Discuss why indigenous people globally experience health disparities which impact their health and life expectancy. identify factors that have influenced these disparities.
Health disparities amongst indigenous people have been a prime issue for health care practitioners and policy developers across the world. It is observed that the imbalance in health care system can be addressed through a direct relationship between settler societies and indigenous people (Germov, 2019). Hence, some factors such as political, social and cultural play significant roles in creating disequilibrium in the health and social care context globally. Aboriginal and Torres Strait Islander people of Australia belong to the most renowned indigenous community of this country. The major aim of this essay is to discuss the implications of socio-political and historical context that enhanced the problems for care service providers. Further, a critical analysis on the cultural and social factors and their impacts on Aboriginal and Torres Islander people are embedded in this essay.

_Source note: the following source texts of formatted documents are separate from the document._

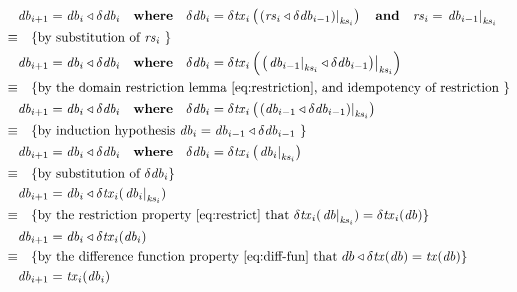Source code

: \documentclass[11pt,a4paper]{article}
\newcommand\restrict[2]{\left.#1\right|_{#2}}
\begin{document}
\begin{align*}
       & \mathit{db}_{i+1} = \mathit{db}_i \triangleleft \delta\mathit{db}_i
         \quad \mathbf{where} \quad \delta\mathit{db}_i = \delta\mathit{tx}_i\left(\restrict{\left(\mathit{rs}_i \triangleleft \delta\mathit{db}_{i-1}\right)}{\mathit{ks}_i}\right)
         \quad \mathbf{and} \quad \mathit{rs}_i = \restrict{\mathit{db}_{i-1}}{\mathit{ks}_i}
      \\
\equiv & \quad \text{\{by substitution of $\mathit{rs}_i$ \}}
      \\
       & \mathit{db}_{i+1} = \mathit{db}_i \triangleleft \delta\mathit{db}_i
         \quad \mathbf{where} \quad \delta\mathit{db}_i = \delta\mathit{tx}_i\left(\restrict{\left(\restrict{\mathit{db}_{i-1}}{\mathit{ks}_i} \triangleleft \delta\mathit{db}_{i-1}\right)}{\mathit{ks}_i}\right)
      \\
\equiv & \quad \text{\{by the domain restriction lemma \cref{eq:restriction}, and idempotency of restriction \}}
      \\
       & \mathit{db}_{i+1} = \mathit{db}_i \triangleleft \delta\mathit{db}_i
         \quad \mathbf{where} \quad \delta\mathit{db}_i = \delta\mathit{tx}_i\left(\restrict{\left(\mathit{db}_{i-1} \triangleleft \delta\mathit{db}_{i-1}\right)}{\mathit{ks}_i}\right)
      \\
\equiv & \quad \text{\{by induction hypothesis $\mathit{db}_i = \mathit{db}_{i-1} \triangleleft \delta\mathit{db}_{i-1}$ \}}
      \\
       & \mathit{db}_{i+1} = \mathit{db}_i \triangleleft \delta\mathit{db}_i
         \quad \mathbf{where} \quad \delta\mathit{db}_i = \delta\mathit{tx}_i\left(\restrict{\mathit{db}_i}{\mathit{ks}_i}\right)
      \\
\equiv & \quad \text{\{by substitution of $\delta\mathit{db}_i$\}}
      \\
       & \mathit{db}_{i+1} = \mathit{db}_i \triangleleft \delta\mathit{tx}_i(\restrict{\mathit{db}_i}{\mathit{ks}_i})
      \\
\equiv & \quad \text{\{by the restriction property \cref{eq:restrict} that
                     $\delta\mathit{tx}_i(\restrict{\mathit{db}}{\mathit{ks}_i}) = \delta\mathit{tx}_i(\mathit{db})$\}}
      \\
       & \mathit{db}_{i+1} = \mathit{db}_i \triangleleft \delta\mathit{tx}_i(\mathit{db}_i)
      \\
\equiv & \quad \text{\{by the difference function property \cref{eq:diff-fun} that
                     $db \triangleleft \delta\mathit{tx}(\mathit{db}) = \mathit{tx}(\mathit{db})$\}}
      \\
       & \mathit{db}_{i+1} = \mathit{tx}_i(\mathit{db}_i)
\end{align*}
\end{document}
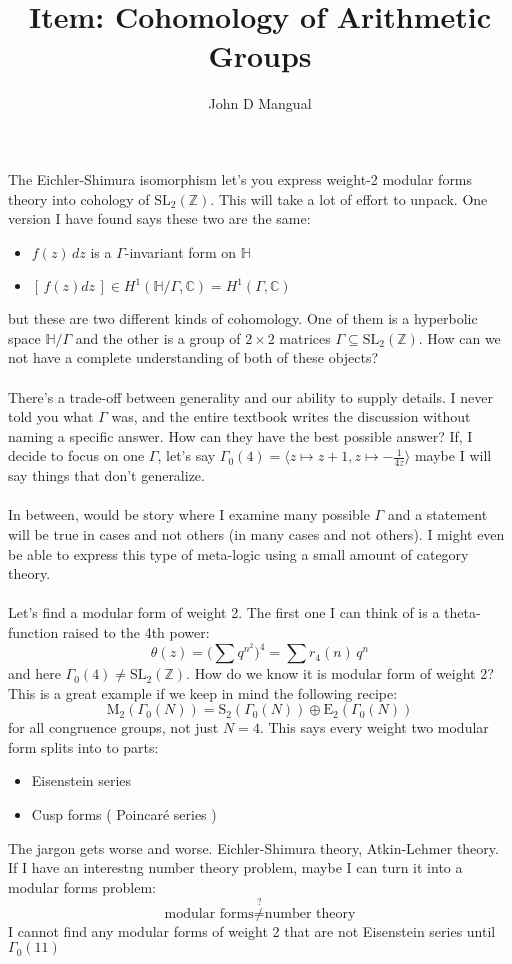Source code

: \documentclass[12pt]{article}
\title{Item: \textbf{Cohomology of Arithmetic Groups}}
\author{John D Mangual}
\date{}
\begin{document}
\selectfont \fontsize{12.5}{15}\selectfont

\maketitle

\noindent The Eichler-Shimura isomorphism let's you express weight-2 modular forms theory into cohology of $\text{SL}_2(\mathbb{Z})$. This will take a lot of effort to unpack.  One version I have found says these two are the same:
\begin{itemize}
\item $f(z) \, dz$ is a $\Gamma$-invariant form on $\mathbb{H}$
\item $[ \, f(z) dz \, ] \in H^1 (\mathbb{H}/\Gamma, \mathbb{C}) = H^1(\Gamma, \mathbb{C})$
\end{itemize}
but these are two different kinds of cohomology.  One of them is a hyperbolic space $\mathbb{H}/\Gamma$ and the other is a group of $2 \times 2$ matrices $\Gamma \subseteq \text{SL}_2(\mathbb{Z})$.  How can we not have a complete understanding of both of these objects? \\ \\
There's a trade-off between generality and our ability to supply details.  I never told you what $\Gamma$ was, and the entire textbook writes the discussion without naming a specific answer.  How can they have the best possible answer?  If, I decide to focus on one $\Gamma$, let's say $\Gamma_0(4) = \langle z \mapsto z + 1, z \mapsto - \frac{1}{4z}\rangle$ maybe I will say things that don't generalize.  \\ \\
In between, would be story where I examine many possible $\Gamma$ and a statement will be true in cases and not others (in many cases and not others). I might even be able to express this type of meta-logic using a small amount of category theory. \\ \\
Let's find a modular form of weight 2.  The first one I can think of is a theta-function raised to the 4th power:
$$  \theta(z) = \big( \sum q^{n^2} \big)^4 = \sum r_4(n) \, q^n $$
and here $\Gamma_0(4) \neq \text{SL}_2(\mathbb{Z})$. How do we know it is modular form of weight 2?  This is a great example if we keep in mind the following recipe:
$$ \text{M}_2(\Gamma_0(N)) = \text{S}_2(\Gamma_0(N)) \oplus \text{E}_2(\Gamma_0(N)) $$
for all congruence groups, not just $N = 4$.  This says every weight two modular form splits into to parts:
\begin{itemize}
\item Eisenstein series
\item Cusp forms ( Poincar\'{e} series )
\end{itemize}
The jargon gets worse and worse.  Eichler-Shimura theory, Atkin-Lehmer theory.   If I have an interestng number theory problem, maybe I can turn it into a modular forms problem:
$$ \text{modular forms} \stackrel{?}{\not =} \text{number theory} $$
I cannot find any modular forms of weight 2 that are not Eisenstein series until $\Gamma_0(11)$
\end{document}
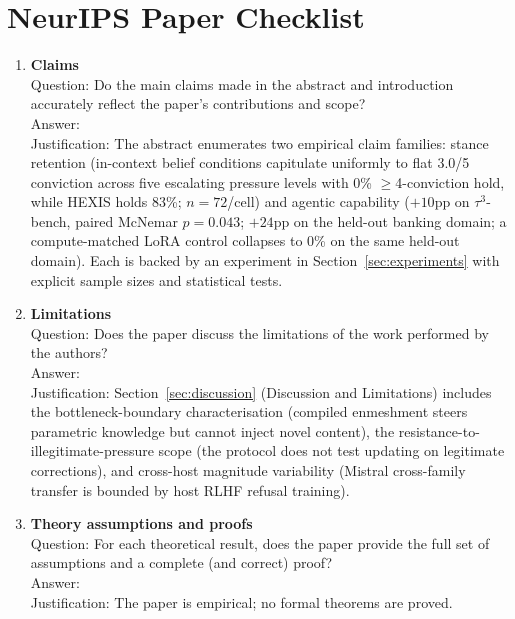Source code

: 
\section*{NeurIPS Paper Checklist}

\begin{enumerate}

\item {\bf Claims}\\
    Question: Do the main claims made in the abstract and introduction
    accurately reflect the paper's contributions and scope?\\
    Answer: \answerYes{}\\
    Justification: The abstract enumerates two empirical claim families:
    stance retention (in-context belief conditions capitulate uniformly to
    flat 3.0/5 conviction across five escalating pressure levels with 0\%
    $\geq$4-conviction hold, while HEXIS holds 83\%; $n=72$/cell)
    and agentic capability ($+10$pp on $\tau^3$-bench, paired McNemar
    $p{=}0.043$; $+24$pp on the held-out banking domain; a compute-matched
    LoRA control collapses to 0\% on the same held-out domain). Each is
    backed by an experiment in Section~\ref{sec:experiments} with explicit
    sample sizes and statistical tests.

\item {\bf Limitations}\\
    Question: Does the paper discuss the limitations of the work performed by
    the authors?\\
    Answer: \answerYes{}\\
    Justification: Section~\ref{sec:discussion} (Discussion and Limitations)
    includes the bottleneck-boundary characterisation (compiled enmeshment
    steers parametric knowledge but cannot inject novel content), the
    resistance-to-illegitimate-pressure scope (the protocol does not test
    updating on legitimate corrections), and cross-host magnitude variability
    (Mistral cross-family transfer is bounded by host RLHF refusal training).

\item {\bf Theory assumptions and proofs}\\
    Question: For each theoretical result, does the paper provide the full set
    of assumptions and a complete (and correct) proof?\\
    Answer: \answerNA{}\\
    Justification: The paper is empirical; no formal theorems are proved.


\end{enumerate}
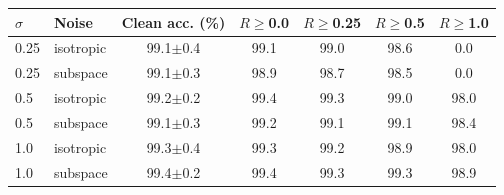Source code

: \begin{tabular}{llccccc}
\toprule
$\sigma$ & Noise & Clean acc. (\%) & $R\geq$0.0 & $R\geq$0.25 & $R\geq$0.5 & $R\geq$1.0 \\
\midrule
0.25 & isotropic & 99.1$\pm$0.4 & 99.1 & 99.0 & 98.6 & 0.0 \\
0.25 & subspace & 99.1$\pm$0.3 & 98.9 & 98.7 & 98.5 & 0.0 \\
0.5 & isotropic & 99.2$\pm$0.2 & 99.4 & 99.3 & 99.0 & 98.0 \\
0.5 & subspace & 99.1$\pm$0.3 & 99.2 & 99.1 & 99.1 & 98.4 \\
1.0 & isotropic & 99.3$\pm$0.4 & 99.3 & 99.2 & 98.9 & 98.0 \\
1.0 & subspace & 99.4$\pm$0.2 & 99.4 & 99.3 & 99.3 & 98.9 \\
\bottomrule
\end{tabular}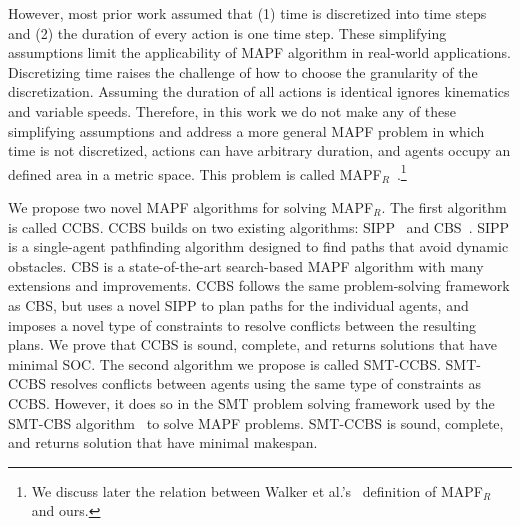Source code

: \documentclass[review]{elsarticle}
\newcommand\konstantin[1]{\nb{\textbf{Konstantin:}}{red}{#1}}
\newcommand\roni[1]{\nb{\textbf{Roni:}}{green}{#1}}
\newcommand{\smt}{\ac{SMT}\xspace}
\newcommand{\ccbs}{\ac{CCBS}\xspace}
\newcommand{\cbs}{\ac{CBS}\xspace}
\newcommand{\sipp}{\ac{SIPP}\xspace}
\newcommand{\mapfr}{\ac{MAPF}$_R$\xspace}
\newcommand{\smtcbsO}{SMT-CBS\xspace} %
\newcommand{\smtccbs}{SMT-CCBS\xspace}
\newcommand{\mapf}{\ac{MAPF}\xspace}
\begin{document}
However, most prior work assumed that 
(1) time is discretized into time steps and
(2) the duration of every action is one time step. 
These simplifying assumptions limit the applicability of \mapf algorithm in real-world applications. Discretizing time raises the challenge of how to choose the granularity of the discretization. Assuming the duration of all actions is identical ignores kinematics and variable speeds. 
Therefore, in this work we do not make any of these simplifying assumptions and address a more general \mapf problem in which time is not discretized, actions can have arbitrary duration, and agents occupy an defined area in a metric space. This problem is called \mapfr~\cite{walker2018extended}.\footnote{We discuss later the relation between Walker et al.'s~\cite{walker2018extended} definition of \mapfr and ours.}


We propose two novel \mapf algorithms for solving \mapfr. 
The first algorithm is called \ccbs. \ccbs builds on two existing algorithms: 
\sipp~\cite{phillips2011sipp} and \cbs~\cite{sharon2015conflict}. 
\sipp is a  single-agent pathfinding algorithm designed to find paths that avoid dynamic obstacles. %
\cbs is a state-of-the-art search-based \mapf algorithm with many extensions and improvements. 
\ccbs follows the same problem-solving framework as \cbs, but uses a novel \sipp to plan paths for the individual agents, and imposes a novel type of constraints to resolve conflicts between the resulting plans. We prove that \ccbs is sound, complete, and returns solutions that have minimal SOC. 
The second algorithm we propose is called \smtccbs. 
\smtccbs resolves conflicts between agents using the same type of constraints as \ccbs. 
However, it does so in the \smt problem solving framework used by the \smtcbsO algorithm~\cite{DBLP:conf/ijcai/Surynek19} to solve \mapf problems. 
\smtccbs is sound, complete, and returns solution that have minimal makespan. 
\end{document}
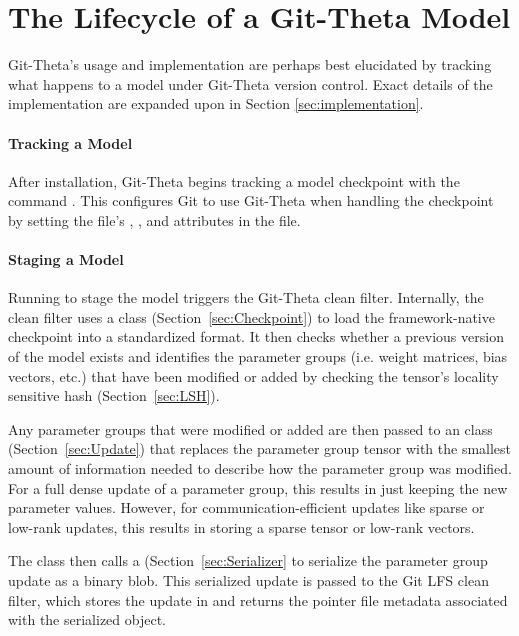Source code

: \section{The Lifecycle of a Git-Theta Model}

Git-Theta's usage and implementation are perhaps best elucidated by tracking what happens to a model under Git-Theta version control. Exact details of the implementation are expanded upon in Section \ref{sec:implementation}.
\paragraph{Tracking a Model}
After installation, Git-Theta begins tracking a model checkpoint with the command . This configures Git to use Git-Theta when handling the checkpoint by setting the file's , , and  attributes in the  file. 

\paragraph{Staging a Model}
Running  to stage the model triggers the Git-Theta clean filter. Internally, the clean filter uses a  class (Section~\ref{sec:Checkpoint}) to load the framework-native checkpoint into a standardized format. It then checks whether a previous version of the model exists and identifies the parameter groups (i.e. weight matrices, bias vectors, etc.) that have been modified or added by checking the tensor's locality sensitive hash (Section~\ref{sec:LSH}).

Any parameter groups that were modified or added are then passed to an  class (Section~\ref{sec:Update}) that replaces the parameter group tensor with the smallest amount of information needed to describe how the parameter group was modified. For a full dense update of a parameter group, this results in just keeping the new parameter values. However, for communication-efficient updates like sparse or low-rank updates, this results in storing a sparse tensor or low-rank vectors.

The  class then  calls a  (Section~\ref{sec:Serializer} to serialize the parameter group update as a binary blob. This serialized update is passed to the Git LFS clean filter, which stores the update in  and returns the pointer file metadata associated with the serialized object.

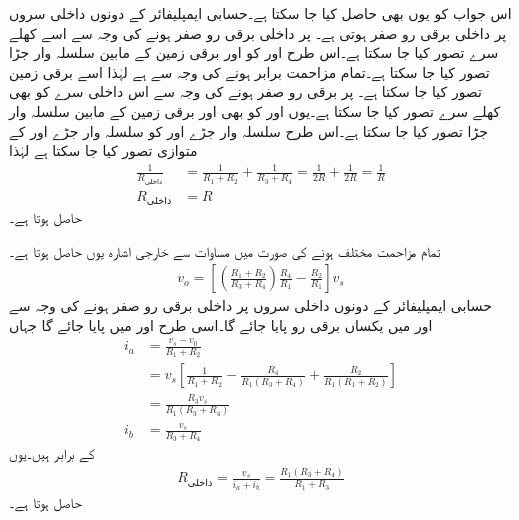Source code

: اس جواب کو یوں بھی حاصل کیا جا سکتا ہے۔حسابی ایمپلیفائر کے دونوں داخلی سروں  پر داخلی برقی رو صفر ہوتی ہے۔ پر داخلی برقی رو صفر  ہونے کی وجہ سے اسے کھلے سرے تصور کیا جا سکتا ہے۔اس طرح   اور  کو  اور برقی زمین کے مابین سلسلہ وار جڑا تصور کیا جا سکتا ہے۔تمام مزاحمت برابر ہونے کی وجہ سے  ہے لہٰذا اسے برقی زمین تصور کیا جا سکتا ہے۔ پر برقی رو صفر ہونے کی وجہ سے اس داخلی سرے  کو بھی کھلے سرے تصور کیا جا سکتا ہے۔یوں  اور  کو بھی  اور برقی زمین کے مابین سلسلہ وار جڑا تصور کیا جا سکتا ہے۔اس طرح سلسلہ وار جڑے  اور  کو سلسلہ وار جڑے  اور  کے متوازی تصور کیا جا سکتا ہے لہٰذا
\begin{align*}
\frac{1}{R_{\text{داخلی}}}&=\frac{1}{R_1+R_2}+\frac{1}{R_3+R_4}=\frac{1}{2R}+\frac{1}{2R}=\frac{1}{R}\\
R_{\text{داخلی}}&=R
\end{align*}
حاصل ہوتا ہے۔

تمام مزاحمت مختلف ہونے کی صورت میں مساوات  سے خارجی اشارہ  یوں حاصل ہوتا ہے۔
\begin{align*}
v_o=\left[\left(\frac{R_1+R_2}{R_3+R_4} \right)\frac{R_4}{R_1}-\frac{R_2}{R_1} \right]v_s
\end{align*}
حسابی ایمپلیفائر کے دونوں داخلی سروں  پر داخلی برقی رو صفر ہونے کی وجہ سے  اور  میں یکساں برقی رو  پایا جائے گا۔اسی طرح  اور  میں  پایا جائے گا جہاں
\begin{align*}
i_a&=\frac{v_s-v_0}{R_1+R_2}\\
&=v_s\left[\frac{1}{R_1+R_2}-\frac{R_4}{R_1 \left(R_3+R_4 \right)}+\frac{R_2}{R_1 \left(R_1+R_2 \right)} \right]\\
&=\frac{R_3 v_s}{R_1\left(R_3+R_4 \right)}\\
i_b&=\frac{v_s}{R_3+R_4}
\end{align*}
کے برابر ہیں۔یوں
\begin{align*}
R_{\text{داخلی}}=\frac{v_s}{i_a+i_b}=\frac{R_1 \left(R_3+R_4 \right)}{R_1+R_3}
\end{align*}
حاصل ہوتا ہے۔

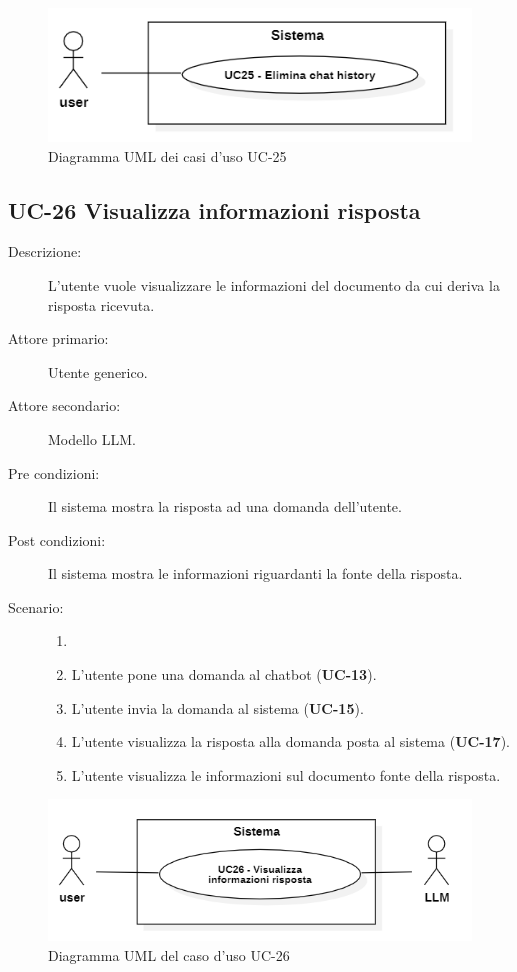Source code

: \begin{figure}[H]
    \centering
    \includegraphics[width=0.9\linewidth]{UC25.png} %
    \caption{Diagramma UML dei casi d'uso UC-25}
    \label{fig:UC30-31}
\end{figure}

\subsection{UC-26 Visualizza informazioni risposta}
\begin{description}
    \item[Descrizione:] L'utente vuole visualizzare le informazioni del documento da cui deriva la risposta ricevuta.
    \item[Attore primario:] Utente generico.
    \item[Attore secondario:] Modello LLM.
    \item[Pre condizioni:] Il sistema mostra la risposta ad una domanda dell'utente.
    \item[Post condizioni:] Il sistema mostra le informazioni riguardanti la fonte della risposta.
    \item[Scenario:]
    \begin{enumerate}
        \item[]
        \item L’utente pone una domanda al chatbot (\textbf{UC-13}).
        \item L'utente invia la domanda al sistema (\textbf{UC-15}).
        \item L'utente visualizza la risposta alla domanda posta al sistema (\textbf{UC-17}).
        \item L'utente visualizza le informazioni sul documento fonte della risposta.
    \end{enumerate}
\end{description}

\begin{figure}[H]
    \centering
    \includegraphics[width=0.9\linewidth]{UC26.png}  %
    \caption{Diagramma UML del caso d'uso UC-26}
    \label{fig:UC32}
\end{figure}

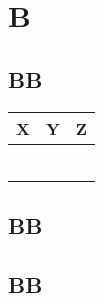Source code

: 
\section[A]{B}
    
    \subsection[AA]{BB}


        \vspace{0.5cm}
        \renewcommand{\arraystretch}{1.5}
        \begin{tabular}{p{3cm}p{5.86cm}p{5.86cm}}
            \toprule
            \textbf{X} & \textbf{Y} & \textbf{Z} \\
            \midrule
            &&\\
            &&\\
            &&\\
            &&\\
            &&\\
            &&\\
            \bottomrule
        \end{tabular}
        \vspace{0.5cm}

    \subsection[AA]{BB}

    \subsection[AA]{BB}


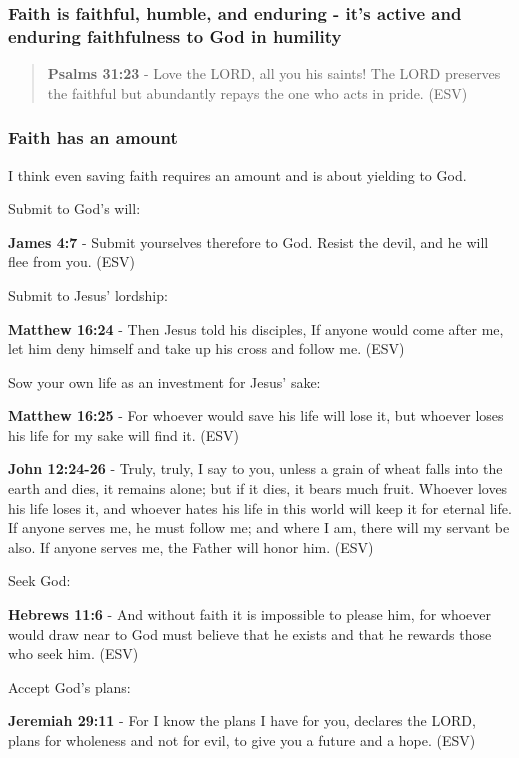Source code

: \documentclass[11pt]{article}
\begin{document}
\subsubsection{Faith is faithful, humble, and enduring - it's active and enduring faithfulness to God in humility}
\label{sec:org8064d17}
\begin{quote}
\textbf{Psalms 31:23} - Love the LORD, all you his saints! The LORD preserves the faithful but abundantly repays the one who acts in pride. (ESV)
\end{quote}

\subsubsection{Faith has an amount}
\label{sec:org91968d2}
I think even saving faith requires an amount and is about yielding to God.

Submit to God's will:

\textbf{James 4:7} - Submit yourselves therefore to God. Resist the devil, and he will flee from you. (ESV)

Submit to Jesus' lordship:

\textbf{Matthew 16:24} - Then Jesus told his disciples, If anyone would come after me, let him deny himself and take up his cross and follow me. (ESV)

Sow your own life as an investment for Jesus' sake:

\textbf{Matthew 16:25} - For whoever would save his life will lose it, but whoever loses his life for my sake will find it. (ESV)

\textbf{John 12:24-26} - Truly, truly, I say to you, unless a grain of wheat falls into the earth and dies, it remains alone; but if it dies, it bears much fruit. Whoever loves his life loses it, and whoever hates his life in this world will keep it for eternal life. If anyone serves me, he must follow me; and where I am, there will my servant be also. If anyone serves me, the Father will honor him. (ESV)

Seek God:

\textbf{Hebrews 11:6} - And without faith it is impossible to please him, for whoever would draw near to God must believe that he exists and that he rewards those who seek him. (ESV)

Accept God's plans:

\textbf{Jeremiah 29:11} - For I know the plans I have for you, declares the LORD, plans for wholeness and not for evil, to give you a future and a hope. (ESV)
\end{document}
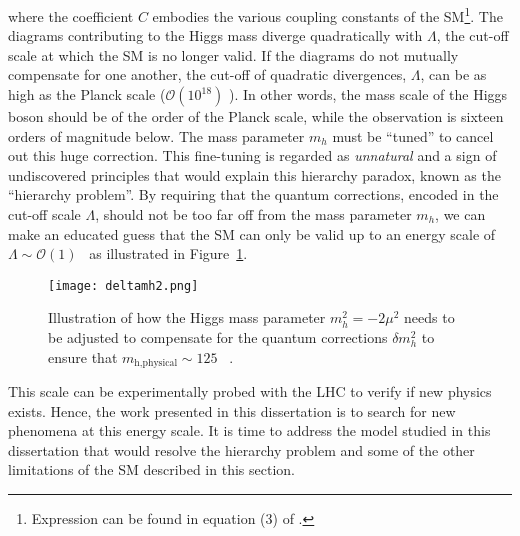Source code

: where the coefficient $C$ embodies the various coupling constants of the SM\footnote{Expression can be found in equation (3) of \cite{Baer:2015fsa}.}.
The diagrams contributing to the Higgs mass diverge quadratically with $\Lambda$, the cut-off scale at which the SM is no longer valid.
If the diagrams do not mutually compensate for one another, the cut-off of quadratic divergences, $\Lambda$, can be as high as the Planck scale ($\mathcal{O}\left(10^{18}\right)$ \GeV).
In other words, the mass scale of the Higgs boson should be of the order of the Planck scale, while the observation is sixteen orders of magnitude below.
The mass parameter $m_h$ must be ``tuned'' to cancel out this huge correction.
This fine-tuning is regarded as \textit{unnatural} and a sign of undiscovered principles that would explain this hierarchy paradox, known as the ``hierarchy problem''.
By requiring that the quantum corrections, encoded in the cut-off scale $\Lambda$, should not be too far off from the mass parameter $m_h$, we can make an educated 
guess that the SM can only be valid up to an energy scale of $\Lambda \sim \mathcal{O}\left(1\right)$ \TeV~as illustrated in Figure~\ref{fig:theory.sm.deltamh2}.
\begin{figure}[htb!]
\centering
\texttt{[image: deltamh2.png]}
\caption{Illustration of how the Higgs mass parameter $m_h^2 = -2\mu^2$ needs to be adjusted to compensate for the quantum corrections $\delta m_h^2$ to ensure 
that $m_\text{h,physical} \sim 125$ \GeV~\cite{Bae:2015jea}.}
\label{fig:theory.sm.deltamh2}
\end{figure} 
This scale can be experimentally probed with the LHC to verify if new physics exists. Hence, the work presented in this dissertation is to search for new phenomena 
at this energy scale.
It is time to address the model studied in this dissertation that would resolve the hierarchy problem and some of the other limitations of the SM described in this section.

Implication of socio-historical-political in context of health
Aboriginal people are mostly the ancient people of Australia, as they were in major numbers prior to the invasion of the British. Further, the invasion of British people has imposed a massive impact on the wellbeing of aboriginal people as their lands were taken forcefully (Bramley et al. 2005). In addition, the initial invasion has created a huge amount of diseases amongst those people from indigenous community. A report identified that due to the land invasion and killing outrage the number of aboriginals were reduced to 60,000 from 1 million during the 20th century (Survival International, 2020). Considering the political aspect, the policy to replace aboriginal children from their parents also promoted the inequality in health and social care system in Australia. It is observed that the aboriginal people of Australia still face significant issues such as racism, higher infant mortality rate, suicide rate and others. In a nutshell, these issues can be discussed from sociological and political context.
As stated earlier, racism is a significant socio-cultural factor impacting the health and social care context that creates disparities amongst people (indigenous and non-indigenous). Examples can be considered from the incident of Ibis hotel. It is found that aboriginal people, who stay at this hotel, receive minimal care and a poor room environment. On another hand, non-indigenous Australians receive premium service from this hotel. Another incident in the health care context addresses the social problems faced by aboriginal people in the healthcare context. It is found that Naomi Williams, a pregnant woman died with her unborn baby due to lack of referral from care practitioners (Cunnen, 2019). In addition, the number of aboriginal peoples’ death in custody has also been increased drastically due to racial attitude of the society.
Social and cultural factors shaping health beliefs, experiences and outcomes of Aboriginnals
Social and culture factors also play a key role in shaping the health beliefs, experiences and outcome for aboriginal people in Australia. It is found that people from aboriginal community share same type of behavioural pattern that helps them to retain their cultural identity. As commented by Hampton & Toomvs (2013), aboriginal people of this country face significant issues in preserving their cultural identity. Therefore, racial discrimination in health and social care context questions the healthcare policy development of this country (Biles & Biles, 2020). Further, it is found that aboriginal people of this country face racial discrimination in primary care services and women belong to this group face harassment, while receiving treatment.
Due to such above reasons, health beliefs, experiences and outcomes of Aboriginal and Torres Strait Island people have been shaped negatively. For instance, lower standard of care support maximises the chance of mortality rate amongst individuals, which force people to nit receive primary care (Best & Fredericks, 2018). Rather, they prefer focusing on their cultural values and beliefs. On another hand, the rate of suicides amongst indigenous people is also very high, comparing to the non-indigenous people.
From the above discussion, it can be said that indigenous people across the globe receive minimum care service, which affects the mortality rate significantly. Further, it is also identified that the British invasion in Australia started the curbing of aboriginal people from every aspect of the society. It is observed that introduction of multiple policies to limit the access of indigenous people in health care service created unequal distribution of healthcare services across the country. In addition, cultural problems like racism and discrimination in healthcare organisations also influenced the health outcome of indigenous people across this country. Finally, problems in maintaining the ethical identity have also enhanced the suicide rate of indigenous people across this country. Due to these factors the cultural beliefs and values are also shaped, which drifted the aboriginal people from the domain of health care and service significantly.